En cette période de carême et de ramadan, la gare de Colobane, à Dakar, est le théâtre d’un chaos ordinaire ce jeudi 13 mars, il est 14 heures. Sur l’asphalte, une foule compacte attend, stoïque l’arrivée d’un bus Fess Dem qui assure la liaison Dakar-Thiès. Des vieillards assis à même le sol, des femmes luttant avec leurs bagages encombrants, des jeunes, hagards, scrutant l’horizon. Tous partagent la même angoisse : le bus pour Thiès viendra-t-il ?
Les minutes s’étirent. 16 heures. Toujours rien. Le soleil décline, la patience aussi. Devant l’absence de bus, la colère gronde. Les rares employés de Dakar Dem Dikk, téléphones vissés à l’oreille, évitent les regards. « Pourquoi ce bus ne part-il pas ? » lance un voyageur excédé. Silence gêné. Un homme au chapelet enroulé autour du cou finit par lâcher : «Pas de carburant. Il doit aller se ravitailler à Ouakam. Un autre est en route. »
Murmures. Soupirs. Protestations. L’attente s’éternise.
Parmi les victimes de cette désorganisation, une étudiante en Master 1 à l’Université Iba Der Thiam, attend depuis des heures. Elle doit passer un examen crucial en audit et contrôle le lendemain. 17h36. L’appel à la prière d’Asr retentit, mais toujours pas de bus.

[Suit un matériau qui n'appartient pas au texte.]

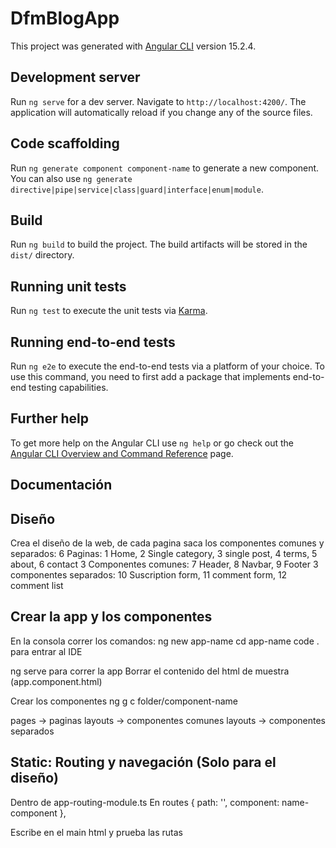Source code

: # DfmBlogApp

This project was generated with [Angular CLI](https://github.com/angular/angular-cli) version 15.2.4.

## Development server

Run `ng serve` for a dev server. Navigate to `http://localhost:4200/`. The application will automatically reload if you change any of the source files.

## Code scaffolding

Run `ng generate component component-name` to generate a new component. You can also use `ng generate directive|pipe|service|class|guard|interface|enum|module`.

## Build

Run `ng build` to build the project. The build artifacts will be stored in the `dist/` directory.

## Running unit tests

Run `ng test` to execute the unit tests via [Karma](https://karma-runner.github.io).

## Running end-to-end tests

Run `ng e2e` to execute the end-to-end tests via a platform of your choice. To use this command, you need to first add a package that implements end-to-end testing capabilities.

## Further help

To get more help on the Angular CLI use `ng help` or go check out the [Angular CLI Overview and Command Reference](https://angular.io/cli) page.

## Documentación

## Diseño 

Crea el diseño de la web, de cada pagina saca los componentes comunes y separados:
6 Paginas: 1 Home, 2 Single category, 3 single post, 4 terms, 5 about, 6 contact
3 Componentes comunes: 7 Header, 8 Navbar, 9 Footer
3 componentes separados: 10 Suscription form, 11 comment form, 12 comment list

## Crear la app y los componentes

En la consola correr los comandos:
ng new app-name
cd app-name
code . para entrar al IDE

ng serve para correr la app
Borrar el contenido del html de muestra (app.component.html) 

Crear los componentes
ng g c folder/component-name

pages -> paginas
layouts -> componentes comunes
layouts -> componentes separados

## Static: Routing  y navegación (Solo para el diseño)

Dentro de app-routing-module.ts 
En routes
{ path: '', component: name-component },

Escribe en el main html <router-outlet> y prueba las rutas

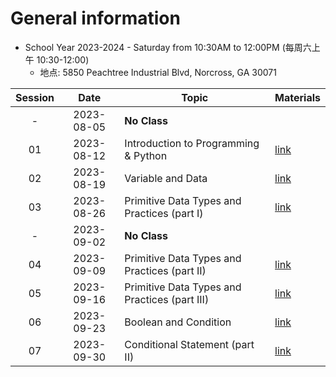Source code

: # General information
* School Year 2023-2024 - Saturday from 10:30AM to 12:00PM (每周六上午 10:30-12:00)
  * 地点: 5850 Peachtree Industrial Blvd, Norcross, GA 30071

| Session |    Date    | Topic                                         | Materials             |
| :-----: | :--------: | --------------------------------------------- | --------------------- |
|    -    | 2023-08-05 | **No Class**                                  |                       |
|   01    | 2023-08-12 | Introduction to Programming & Python          | [link](./2023-08-12/) |
|   02    | 2023-08-19 | Variable and Data                             | [link](./2023-08-19/) |
|   03    | 2023-08-26 | Primitive Data Types and Practices (part I)   | [link](./2023-08-26/) |
|    -    | 2023-09-02 | **No Class**                                  |                       |
|   04    | 2023-09-09 | Primitive Data Types and Practices (part II)  | [link](./2023-09-09/) |
|   05    | 2023-09-16 | Primitive Data Types and Practices (part III) | [link](./2023-09-16/) |
|   06    | 2023-09-23 | Boolean and Condition                         | [link](./2023-09-23/) |
|   07    | 2023-09-30 | Conditional Statement (part II)               | [link](./2023-09-30/) |

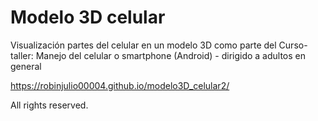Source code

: # Modelo 3D celular

Visualización partes del celular en un modelo 3D como parte del Curso-taller: Manejo del celular o smartphone (Android) - dirigido a adultos en general

https://robinjulio00004.github.io/modelo3D_celular2/

All rights reserved.
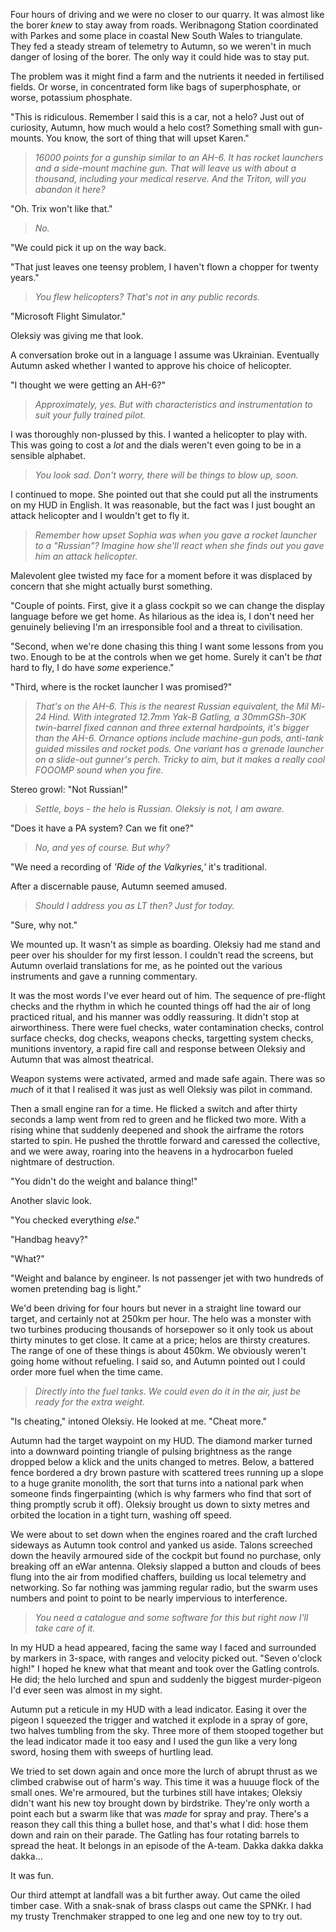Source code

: Four hours of driving and we were no closer to our quarry. It was almost like the borer _knew_ to stay away from roads. Weribnagong Station coordinated with Parkes and some place in coastal New South Wales to triangulate. They fed a steady stream of telemetry to Autumn, so we weren't in much danger of losing of the borer. The only way it could hide was to stay put.

The problem was it might find a farm and the nutrients it needed in fertilised fields. Or worse, in concentrated form like bags of superphosphate, or worse, potassium phosphate.

"This is ridiculous. Remember I said this is a car, not a helo? Just out of curiosity, Autumn, how much would a helo cost? Something small with gun-mounts. You know, the sort of thing that will upset Karen."

> _16000 points for a gunship similar to an AH-6. It has rocket launchers and a side-mount machine gun. That will leave us with about a thousand, including your medical reserve. And the Triton, will you abandon it here?_

"Oh. Trix won't like that."

> _No._

"We could pick it up on the way back.

"That just leaves one teensy problem, I haven't flown a chopper for twenty years."

> _You flew helicopters? That's not in any public records._

"Microsoft Flight Simulator."

Oleksiy was giving me that look. 

A conversation broke out in a language I assume was Ukrainian. Eventually Autumn asked whether I wanted to approve his choice of helicopter.

"I thought we were getting an AH-6?"

> _Approximately, yes. But with characteristics and instrumentation to suit your fully trained pilot._

I was thoroughly non-plussed by this. I wanted a helicopter to play with. This was going to cost a _lot_ and the dials weren't even going to be in a sensible alphabet.

> _You look sad. Don't worry, there will be things to blow up, soon._

I continued to mope. She pointed out that she could put all the instruments on my HUD in English. It was reasonable, but the fact was I just bought an attack helicopter and I wouldn't get to fly it.

> _Remember how upset Sophia was when you gave a rocket launcher to a "Russian"? Imagine how she'll react when she finds out you gave him an attack helicopter._

Malevolent glee twisted my face for a moment before it was displaced by concern that she might actually burst something.

"Couple of points. First, give it a glass cockpit so we can change the display language before we get home. As hilarious as the idea is, I don't need her genuinely believing I'm an irresponsible fool and a threat to civilisation.

"Second, when we're done chasing this thing I want some lessons from you two. Enough to be at the controls when we get home. Surely it can't be _that_ hard to fly, I do have _some_ experience."

"Third, where is the rocket launcher I was promised?"

> _That's on the AH-6. This is the nearest Russian equivalent, the Mil Mi-24 Hind. With integrated 12.7mm Yak-B Gatling, a 30mmGSh-30K twin-barrel fixed cannon and three external hardpoints, it's bigger than the AH-6. Ornance options include machine-gun pods, anti-tank guided missiles and rocket pods. One variant has a grenade launcher on a slide-out gunner's perch. Tricky to aim, but it makes a really cool FOOOMP sound when you fire._

Stereo growl: "Not Russian!"

> _Settle, boys - the helo is Russian. Oleksiy is not, I am aware._

"Does it have a PA system? Can we fit one?"

> _No, and yes of course. But why?_

"We need a recording of _'Ride of the Valkyries,'_ it's traditional.

After a discernable pause, Autumn seemed amused.

> _Should I address you as LT then? Just for today._

"Sure, why not."

We mounted up. It wasn't as simple as boarding. Oleksiy had me stand and peer over his shoulder for my first lesson. I couldn't read the screens, but Autumn overlaid translations for me, as he pointed out the various instruments and gave a running commentary. 

It was the most words I've ever heard out of him. The sequence of pre-flight checks and the rhythm in which he counted things off had the air of long practiced ritual, and his manner was oddly reassuring. It didn't stop at airworthiness. There were fuel checks, water contamination checks, control surface checks, dog checks, weapons checks, targetting system checks, munitions inventory, a rapid fire call and response between Oleksiy and Autumn that was almost theatrical.

Weapon systems were activated, armed and made safe again. There was so _much_ of it that I realised it was just as well Oleksiy was pilot in command.

Then a small engine ran for a time. He flicked a switch and after thirty seconds a lamp went from red to green and he flicked two more. With a rising whine that suddenly deepened and shook the airframe the rotors started to spin. He pushed the throttle forward and caressed the collective, and we were away, roaring into the heavens in a hydrocarbon fueled nightmare of destruction.

"You didn't do the weight and balance thing!"

Another slavic look.

"You checked everything _else_."

"Handbag heavy?"

"What?"

"Weight and balance by engineer. Is not passenger jet with two hundreds of women pretending bag is light."

We'd been driving for four hours but never in a straight line toward our target, and certainly not at 250km per hour. The helo was a monster with two turbines producing thousands of horsepower so it only took us about thirty minutes to get close. It came at a price; helos are thirsty creatures. The range of one of these things is about 450km. We obviously weren't going home without refueling. I said so, and Autumn pointed out I could order more fuel when the time came. 

> _Directly into the fuel tanks. We could even do it in the air, just be ready for the extra weight._

"Is cheating," intoned Oleksiy. He looked at me. "Cheat more."

Autumn had the target waypoint on my HUD. The diamond marker turned into a downward pointing triangle of pulsing brightness as the range dropped below a klick and the units changed to metres. Below, a battered fence bordered a dry brown pasture with scattered trees running up a slope to a huge granite monolith, the sort that turns into a national park when someone finds fingerpainting (which is why farmers who find that sort of thing promptly scrub it off). Oleksiy brought us down to sixty metres and orbited the location in a tight turn, washing off speed.

We were about to set down when the engines roared and the craft lurched sideways as Autumn took control and yanked us aside. Talons screeched down the heavily armoured side of the cockpit but found no purchase, only breaking off an eWar antenna. Oleksiy slapped a button and clouds of bees flung into the air from modified chaffers, building us local telemetry and networking. So far nothing was jamming regular radio, but the swarm uses numbers and point to point to be nearly impervious to interference.

> _You need a catalogue and some software for this but right now I'll take care of it._

In my HUD a head appeared, facing the same way I faced and surrounded by markers in 3-space, with ranges and velocity picked out. "Seven o'clock high!" I hoped he knew what that meant and took over the Gatling controls. He did; the helo lurched and spun and suddenly the biggest murder-pigeon I'd ever seen was almost in my sight.

Autumn put a reticule in my HUD with a lead indicator. Easing it over the pigeon I squeezed the trigger and watched it explode in a spray of gore, two halves tumbling from the sky. Three more of them stooped together but the lead indicator made it too easy and I used the gun like a very long sword, hosing them with sweeps of hurtling lead.

We tried to set down again and once more the lurch of abrupt thrust as we climbed crabwise out of harm's way. This time it was a huuuge flock of the small ones. We're armoured, but the turbines still have intakes; Oleksiy didn't want his new toy brought down by birdstrike. They're only worth a point each but a swarm like that was _made_ for spray and pray. There's a reason they call this thing a bullet hose, and that's what I did: hose them down and rain on their parade. The Gatling has four rotating barrels to spread the heat. It belongs in an episode of the A-team. Dakka dakka dakka dakka...

It was fun. 

Our third attempt at landfall was a bit further away. Out came the oiled timber case. With a snak-snak of brass clasps out came the SPNKr. I had my trusty Trenchmaker strapped to one leg and one new toy to try out.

L’étudiante partira-t-elle à temps ?
«La boîte Dakar Dem Dikk mal gérée»
La tension monte. « Ils ne respectent personne ! On nous fait attendre depuis 14 heures sans aucune information ! » fulmine un client. « Ousmane Sonko devrait savoir comment cette boîte est mal gérée ! Si c’était le vendredi, on comprendrait la forte affluence, mais là, c’est tous les jours la même pagaille ! »
18h10. Miracle : un bus surgit enfin. Mais l’indignation monte d’un cran. Avant même l’ouverture des guichets, des personnes passent par la porte de derrière pour obtenir des tickets. Magouilles et passe-droits. Une femme explose : «Si vous laissez faire, je monte de force ! »
Tensions. Mains crispées sur les sacs. Regards électriques. Une altercation éclate entre un quinquagénaire furieux et un bagagiste de DDD. Insultes, bousculades. Des passagers interviennent in extremis pour éviter l’irréparable.
Le bus démarre. Derrière lui, la file s’étire encore sur des dizaines de mètres. Il en faudrait trois, quatre peut-être, pour absorber la foule. Mais ce soir, beaucoup devront rompre le jeûne ici, sous le ciel de Colobane, victimes silencieuses d’un transport public à la dérive.